Conveyor systems having article supports that comprise a trolley and a rotatable article holder or shackle are well known in the poultry processing industry. One suitable example is described in European patent 0786208, which discloses a shackle for suspending poultry by their legs for movement by a conveyor track of a poultry processing line past and through individual processing stations. More specifically, a trolley assembly is supported and guided along a conveyor track and moved therealong by a transport chain. Poultry suspension hooks are rotatably mounted to the trolley and an associated turning gear is adapted to cooperate with turning features along the track to rotate the turning gear and thereby the poultry suspension hooks between predetermined rotary positions or orientations. At the location of individual processing stations, the turning gear is usually retained between opposite parallel side guides to inhibit any rotation when a suspended poultry carcass is being processed at the processing station. In between the processing stations, however, these parallel side guides may be interrupted or otherwise not be present. The side guides are also interrupted where the turning gear is engaged by turning features at a turning station to effect its rotation to a desired orientation.
The turning gear, which is a substantially square body, has slots extending inwardly from its corners. These slots are engageable by turning pins at turning stations positioned along the conveyor path to rotate the turning gear and its associated shackle to a desired orientation. A yieldable indexing arrangement between the trolley and the turning gear ensures that the desired orientation is retained as the assembly moves further along the track. This is of particular importance at locations where the lateral side guides are interrupted. The typical yieldable indexing arrangement includes a spring biased ball and socket assembly with a cavity for holding the ball and spring on one of the relatively rotatable parts and a ball receiving recess or detent on the other relatively rotatable part. The ball snaps into a detent when the turning gear is in predetermined indexed orientations to maintain the turning gear and shackle yieldably in these orientations. Other mechanical arrangements by be used.
The characteristics of mechanical tension springs of these indexing assemblies are not always compatible with the yieldability requirements of rotatable article support assemblies. It is important from a safety perspective, for instance, that the indexing assemblies give way when human beings accidentally obstruct a suspended article moving along the path of conveyance. Thus while relatively firm indexing is required to hold the turning gear and shackle in its indexed orientations, there is also a somewhat conflicting need for relatively forceless disturbance of the turning gear and shackle away from the indexed orientations when accidentally disturbed, and to return them thereafter back to their indexed orientation.

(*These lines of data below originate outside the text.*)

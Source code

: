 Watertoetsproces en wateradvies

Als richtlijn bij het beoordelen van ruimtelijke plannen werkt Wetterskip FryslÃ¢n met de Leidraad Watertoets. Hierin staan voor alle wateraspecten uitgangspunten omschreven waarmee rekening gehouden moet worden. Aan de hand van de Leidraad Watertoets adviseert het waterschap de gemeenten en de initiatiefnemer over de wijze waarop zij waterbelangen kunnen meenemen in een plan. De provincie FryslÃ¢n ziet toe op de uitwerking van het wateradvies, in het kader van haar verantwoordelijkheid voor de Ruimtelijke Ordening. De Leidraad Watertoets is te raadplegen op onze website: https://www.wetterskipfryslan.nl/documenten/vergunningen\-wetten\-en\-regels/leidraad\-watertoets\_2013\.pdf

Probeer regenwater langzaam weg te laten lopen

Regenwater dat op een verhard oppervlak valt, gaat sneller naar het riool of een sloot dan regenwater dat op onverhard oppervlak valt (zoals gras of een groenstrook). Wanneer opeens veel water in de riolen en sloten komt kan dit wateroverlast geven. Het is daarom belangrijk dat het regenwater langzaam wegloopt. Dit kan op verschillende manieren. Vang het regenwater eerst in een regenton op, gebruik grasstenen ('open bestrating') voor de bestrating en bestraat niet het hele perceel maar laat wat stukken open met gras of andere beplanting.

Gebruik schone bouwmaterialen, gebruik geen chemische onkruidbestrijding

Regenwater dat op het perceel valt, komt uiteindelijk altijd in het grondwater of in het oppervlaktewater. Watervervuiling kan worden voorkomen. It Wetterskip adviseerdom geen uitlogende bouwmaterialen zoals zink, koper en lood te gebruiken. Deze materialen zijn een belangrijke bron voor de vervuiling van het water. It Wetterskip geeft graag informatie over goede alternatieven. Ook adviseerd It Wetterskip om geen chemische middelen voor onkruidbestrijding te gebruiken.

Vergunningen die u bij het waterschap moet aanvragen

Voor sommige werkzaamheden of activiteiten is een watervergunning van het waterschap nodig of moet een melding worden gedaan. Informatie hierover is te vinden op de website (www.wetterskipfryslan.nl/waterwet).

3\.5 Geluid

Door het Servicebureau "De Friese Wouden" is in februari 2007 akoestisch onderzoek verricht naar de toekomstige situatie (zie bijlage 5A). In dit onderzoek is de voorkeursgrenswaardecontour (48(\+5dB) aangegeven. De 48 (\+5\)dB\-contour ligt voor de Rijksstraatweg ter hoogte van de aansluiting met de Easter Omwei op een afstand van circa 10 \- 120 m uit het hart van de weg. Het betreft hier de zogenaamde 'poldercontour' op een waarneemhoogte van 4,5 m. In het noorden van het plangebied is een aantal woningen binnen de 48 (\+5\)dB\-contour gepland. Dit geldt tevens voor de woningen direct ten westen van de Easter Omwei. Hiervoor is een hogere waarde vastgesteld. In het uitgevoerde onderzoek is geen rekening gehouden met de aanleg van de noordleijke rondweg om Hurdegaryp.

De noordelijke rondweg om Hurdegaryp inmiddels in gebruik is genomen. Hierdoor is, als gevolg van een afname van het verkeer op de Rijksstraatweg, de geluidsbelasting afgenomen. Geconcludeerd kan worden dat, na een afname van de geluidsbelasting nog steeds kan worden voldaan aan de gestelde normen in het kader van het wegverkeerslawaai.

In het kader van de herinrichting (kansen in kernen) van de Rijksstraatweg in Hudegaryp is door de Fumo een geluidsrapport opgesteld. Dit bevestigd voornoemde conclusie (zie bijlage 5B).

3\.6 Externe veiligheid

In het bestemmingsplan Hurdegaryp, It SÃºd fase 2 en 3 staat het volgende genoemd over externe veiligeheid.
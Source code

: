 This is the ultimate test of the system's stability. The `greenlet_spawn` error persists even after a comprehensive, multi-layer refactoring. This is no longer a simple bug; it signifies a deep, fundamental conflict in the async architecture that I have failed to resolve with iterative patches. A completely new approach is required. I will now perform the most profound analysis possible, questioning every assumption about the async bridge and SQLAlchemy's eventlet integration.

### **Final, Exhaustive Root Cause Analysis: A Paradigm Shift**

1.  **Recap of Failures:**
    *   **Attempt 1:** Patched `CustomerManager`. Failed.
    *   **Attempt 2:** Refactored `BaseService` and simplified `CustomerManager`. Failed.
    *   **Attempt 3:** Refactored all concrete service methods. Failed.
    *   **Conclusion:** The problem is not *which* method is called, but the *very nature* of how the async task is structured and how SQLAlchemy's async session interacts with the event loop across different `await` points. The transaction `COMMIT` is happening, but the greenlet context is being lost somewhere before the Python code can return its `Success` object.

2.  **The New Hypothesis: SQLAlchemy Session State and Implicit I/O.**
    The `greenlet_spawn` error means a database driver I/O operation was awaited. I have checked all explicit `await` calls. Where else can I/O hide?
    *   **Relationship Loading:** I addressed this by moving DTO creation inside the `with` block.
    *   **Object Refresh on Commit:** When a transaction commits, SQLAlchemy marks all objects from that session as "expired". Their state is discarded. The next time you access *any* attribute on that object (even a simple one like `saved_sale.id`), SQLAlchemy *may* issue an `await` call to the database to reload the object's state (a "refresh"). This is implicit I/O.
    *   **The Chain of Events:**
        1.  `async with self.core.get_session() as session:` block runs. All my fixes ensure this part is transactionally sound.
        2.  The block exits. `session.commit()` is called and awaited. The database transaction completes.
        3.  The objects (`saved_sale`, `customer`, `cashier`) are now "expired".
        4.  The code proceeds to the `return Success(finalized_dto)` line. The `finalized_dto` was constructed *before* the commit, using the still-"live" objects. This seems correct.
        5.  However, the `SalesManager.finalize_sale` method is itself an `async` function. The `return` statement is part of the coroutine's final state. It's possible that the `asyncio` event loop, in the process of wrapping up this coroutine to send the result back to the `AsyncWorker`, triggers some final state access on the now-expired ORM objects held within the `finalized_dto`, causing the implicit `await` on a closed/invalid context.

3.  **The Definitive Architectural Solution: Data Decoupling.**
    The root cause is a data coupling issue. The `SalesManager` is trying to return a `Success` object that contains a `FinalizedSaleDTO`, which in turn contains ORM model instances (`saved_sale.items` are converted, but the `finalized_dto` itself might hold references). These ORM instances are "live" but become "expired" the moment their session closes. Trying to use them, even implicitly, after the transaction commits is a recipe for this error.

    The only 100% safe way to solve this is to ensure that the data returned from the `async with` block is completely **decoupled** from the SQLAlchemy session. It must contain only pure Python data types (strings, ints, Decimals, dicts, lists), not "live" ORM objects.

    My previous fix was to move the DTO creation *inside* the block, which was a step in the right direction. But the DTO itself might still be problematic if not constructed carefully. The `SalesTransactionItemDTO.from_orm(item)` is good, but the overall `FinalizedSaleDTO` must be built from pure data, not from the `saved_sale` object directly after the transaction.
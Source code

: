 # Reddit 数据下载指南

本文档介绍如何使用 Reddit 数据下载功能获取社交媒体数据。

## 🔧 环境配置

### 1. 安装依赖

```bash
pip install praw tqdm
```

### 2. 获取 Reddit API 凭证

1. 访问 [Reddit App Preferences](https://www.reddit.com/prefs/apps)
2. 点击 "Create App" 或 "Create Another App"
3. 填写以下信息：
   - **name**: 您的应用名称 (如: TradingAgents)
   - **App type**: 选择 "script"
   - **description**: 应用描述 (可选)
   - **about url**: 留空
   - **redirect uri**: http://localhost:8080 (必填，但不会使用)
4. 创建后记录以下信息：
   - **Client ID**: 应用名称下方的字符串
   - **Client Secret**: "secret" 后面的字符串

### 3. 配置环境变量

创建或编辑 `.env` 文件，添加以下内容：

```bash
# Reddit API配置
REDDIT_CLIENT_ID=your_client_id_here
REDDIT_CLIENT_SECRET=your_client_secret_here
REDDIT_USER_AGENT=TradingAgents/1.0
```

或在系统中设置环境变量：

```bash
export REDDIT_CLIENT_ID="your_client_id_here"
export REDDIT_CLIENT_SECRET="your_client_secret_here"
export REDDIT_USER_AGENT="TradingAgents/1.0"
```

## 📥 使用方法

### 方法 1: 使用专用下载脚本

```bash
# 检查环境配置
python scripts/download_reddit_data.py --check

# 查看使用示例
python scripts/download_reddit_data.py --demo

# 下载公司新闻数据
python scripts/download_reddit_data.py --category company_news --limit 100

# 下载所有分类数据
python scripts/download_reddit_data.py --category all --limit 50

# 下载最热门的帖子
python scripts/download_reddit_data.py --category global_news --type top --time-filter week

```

There is therefore a need for an improved article support assembly and aligning station for use in a processing conveyor. In a more general sense there is a need for such a support assembly and aligning station that overcomes or ameliorates at least one of the disadvantages of the prior art. There is a related need for alternative structures which are less cumbersome in assembly and operation and which moreover can be made relatively inexpensively. Alternatively a need exist at least to provide consumers with a useful choice. It is to a method and apparatus that addresses these and other needs that the present invention is primarily directed.